About this exercise: Find the string "cognitive" in the entries and copy each line that has it.

Data provided:
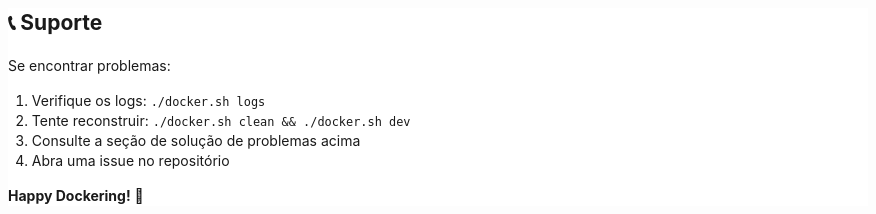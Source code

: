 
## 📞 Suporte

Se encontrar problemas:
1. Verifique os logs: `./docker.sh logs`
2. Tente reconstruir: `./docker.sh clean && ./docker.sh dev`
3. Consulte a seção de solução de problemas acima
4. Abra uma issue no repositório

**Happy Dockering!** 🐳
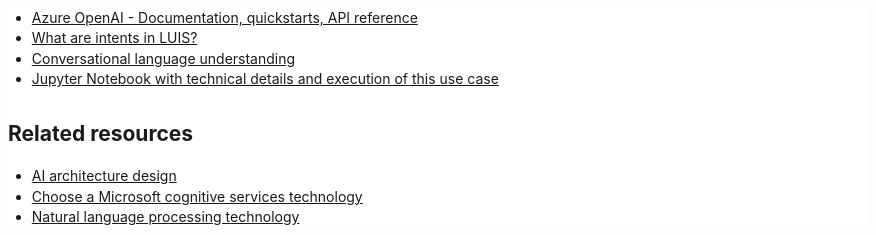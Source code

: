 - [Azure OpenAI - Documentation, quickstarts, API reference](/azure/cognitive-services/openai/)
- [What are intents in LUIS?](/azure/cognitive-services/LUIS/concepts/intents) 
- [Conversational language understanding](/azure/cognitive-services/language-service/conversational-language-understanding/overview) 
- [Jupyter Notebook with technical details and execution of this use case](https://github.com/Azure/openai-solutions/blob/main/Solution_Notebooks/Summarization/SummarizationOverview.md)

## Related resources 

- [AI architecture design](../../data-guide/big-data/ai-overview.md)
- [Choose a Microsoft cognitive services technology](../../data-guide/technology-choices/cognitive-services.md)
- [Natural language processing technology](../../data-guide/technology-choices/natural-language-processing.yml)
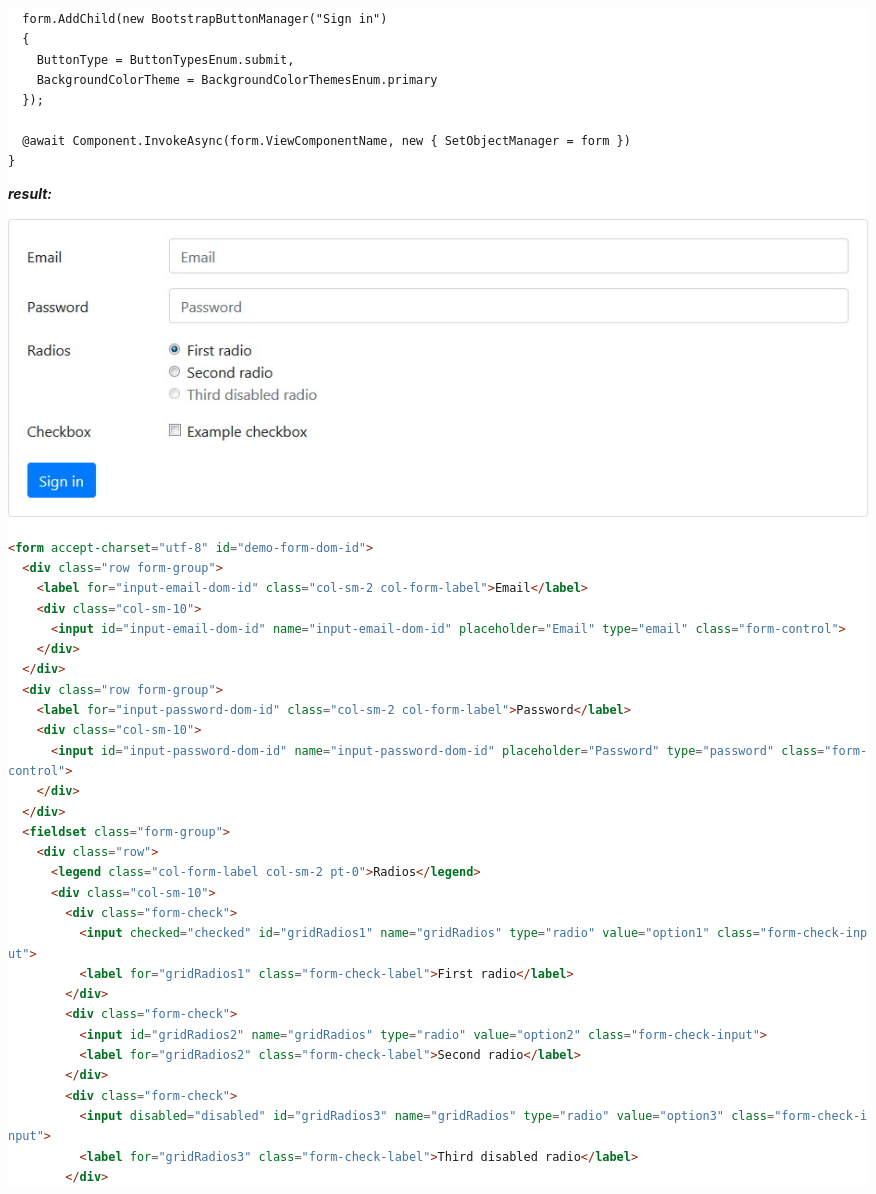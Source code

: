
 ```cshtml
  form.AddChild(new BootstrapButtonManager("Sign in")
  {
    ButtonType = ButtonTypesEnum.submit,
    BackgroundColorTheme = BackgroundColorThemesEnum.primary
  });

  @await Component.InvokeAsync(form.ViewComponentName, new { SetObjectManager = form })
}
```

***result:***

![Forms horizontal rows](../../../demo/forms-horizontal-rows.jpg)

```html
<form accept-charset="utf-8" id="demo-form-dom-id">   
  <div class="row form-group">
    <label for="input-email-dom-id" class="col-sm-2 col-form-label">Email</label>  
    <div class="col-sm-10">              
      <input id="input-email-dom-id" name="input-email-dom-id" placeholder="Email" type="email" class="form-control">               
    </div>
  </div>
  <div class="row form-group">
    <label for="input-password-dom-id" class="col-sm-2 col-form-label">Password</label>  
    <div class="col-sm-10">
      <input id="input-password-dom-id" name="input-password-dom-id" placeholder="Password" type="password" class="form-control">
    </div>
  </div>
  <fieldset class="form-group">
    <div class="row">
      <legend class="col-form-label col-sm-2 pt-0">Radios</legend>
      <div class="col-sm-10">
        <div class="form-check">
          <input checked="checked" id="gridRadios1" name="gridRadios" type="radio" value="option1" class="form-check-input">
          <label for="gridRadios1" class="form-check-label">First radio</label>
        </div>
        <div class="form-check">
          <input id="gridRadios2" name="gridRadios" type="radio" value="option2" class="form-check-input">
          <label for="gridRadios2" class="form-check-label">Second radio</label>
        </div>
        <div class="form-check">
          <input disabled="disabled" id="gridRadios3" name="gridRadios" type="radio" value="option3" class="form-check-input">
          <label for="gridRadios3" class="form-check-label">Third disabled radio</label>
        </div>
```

...

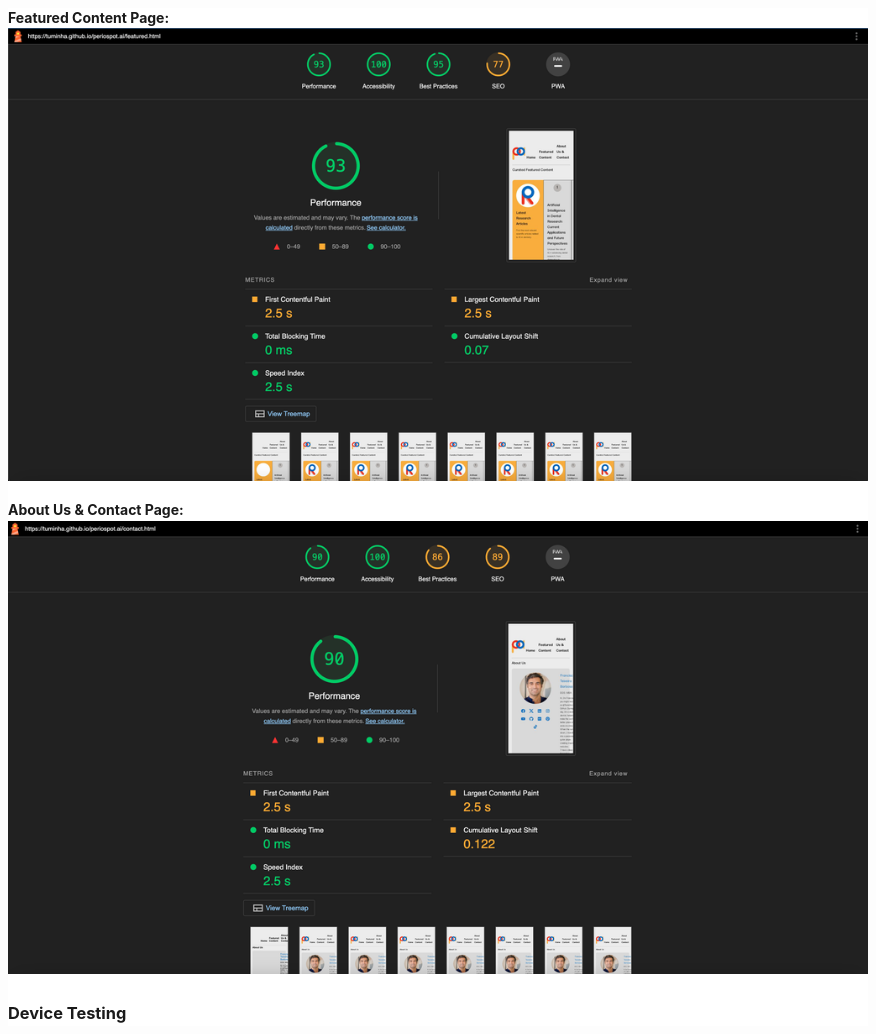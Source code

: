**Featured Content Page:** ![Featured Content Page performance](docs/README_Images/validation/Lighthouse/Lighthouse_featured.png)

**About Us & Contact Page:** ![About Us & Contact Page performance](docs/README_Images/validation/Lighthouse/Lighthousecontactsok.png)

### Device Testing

Answer to the exercise:
: - [Azure OpenAI - Documentation, quickstarts, API reference](/azure/cognitive-services/openai/)
- [What are intents in LUIS?](/azure/cognitive-services/LUIS/concepts/intents) 
- [Conversational language understanding](/azure/cognitive-services/language-service/conversational-language-understanding/overview) 
- [Choose a Microsoft cognitive services technology](../../data-guide/technology-choices/cognitive-services.md)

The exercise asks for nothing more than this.